● What to work on: Please say how many lines in the records below contain the word "json", giving only the number.

● Data extracts:
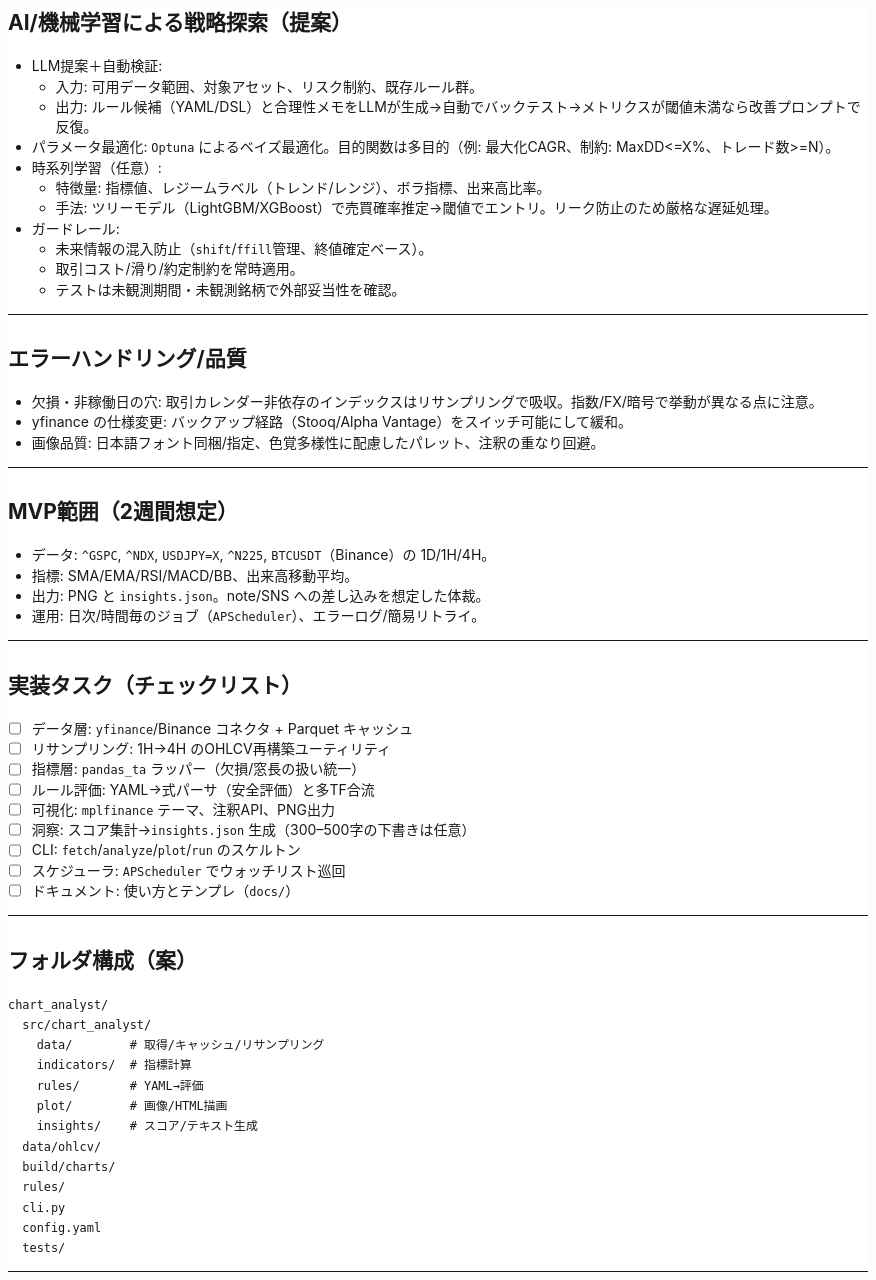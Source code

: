 
## AI/機械学習による戦略探索（提案）
- LLM提案＋自動検証:
  - 入力: 可用データ範囲、対象アセット、リスク制約、既存ルール群。
  - 出力: ルール候補（YAML/DSL）と合理性メモをLLMが生成→自動でバックテスト→メトリクスが閾値未満なら改善プロンプトで反復。
- パラメータ最適化: `Optuna` によるベイズ最適化。目的関数は多目的（例: 最大化CAGR、制約: MaxDD<=X%、トレード数>=N）。
- 時系列学習（任意）:
  - 特徴量: 指標値、レジームラベル（トレンド/レンジ）、ボラ指標、出来高比率。
  - 手法: ツリーモデル（LightGBM/XGBoost）で売買確率推定→閾値でエントリ。リーク防止のため厳格な遅延処理。
- ガードレール:
  - 未来情報の混入防止（`shift`/`ffill`管理、終値確定ベース）。
  - 取引コスト/滑り/約定制約を常時適用。
  - テストは未観測期間・未観測銘柄で外部妥当性を確認。

---

## エラーハンドリング/品質
- 欠損・非稼働日の穴: 取引カレンダー非依存のインデックスはリサンプリングで吸収。指数/FX/暗号で挙動が異なる点に注意。
- yfinance の仕様変更: バックアップ経路（Stooq/Alpha Vantage）をスイッチ可能にして緩和。
- 画像品質: 日本語フォント同梱/指定、色覚多様性に配慮したパレット、注釈の重なり回避。

---

## MVP範囲（2週間想定）
- データ: `^GSPC`, `^NDX`, `USDJPY=X`, `^N225`, `BTCUSDT`（Binance）の 1D/1H/4H。
- 指標: SMA/EMA/RSI/MACD/BB、出来高移動平均。
- 出力: PNG と `insights.json`。note/SNS への差し込みを想定した体裁。
- 運用: 日次/時間毎のジョブ（`APScheduler`）、エラーログ/簡易リトライ。

---

## 実装タスク（チェックリスト）
- [ ] データ層: `yfinance`/Binance コネクタ + Parquet キャッシュ
- [ ] リサンプリング: 1H→4H のOHLCV再構築ユーティリティ
- [ ] 指標層: `pandas_ta` ラッパー（欠損/窓長の扱い統一）
- [ ] ルール評価: YAML→式パーサ（安全評価）と多TF合流
- [ ] 可視化: `mplfinance` テーマ、注釈API、PNG出力
- [ ] 洞察: スコア集計→`insights.json` 生成（300–500字の下書きは任意）
- [ ] CLI: `fetch`/`analyze`/`plot`/`run` のスケルトン
- [ ] スケジューラ: `APScheduler` でウォッチリスト巡回
- [ ] ドキュメント: 使い方とテンプレ（`docs/`）

---

## フォルダ構成（案）
```
chart_analyst/
  src/chart_analyst/
    data/        # 取得/キャッシュ/リサンプリング
    indicators/  # 指標計算
    rules/       # YAML→評価
    plot/        # 画像/HTML描画
    insights/    # スコア/テキスト生成
  data/ohlcv/
  build/charts/
  rules/
  cli.py
  config.yaml
  tests/
```

---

● Result of this task: 2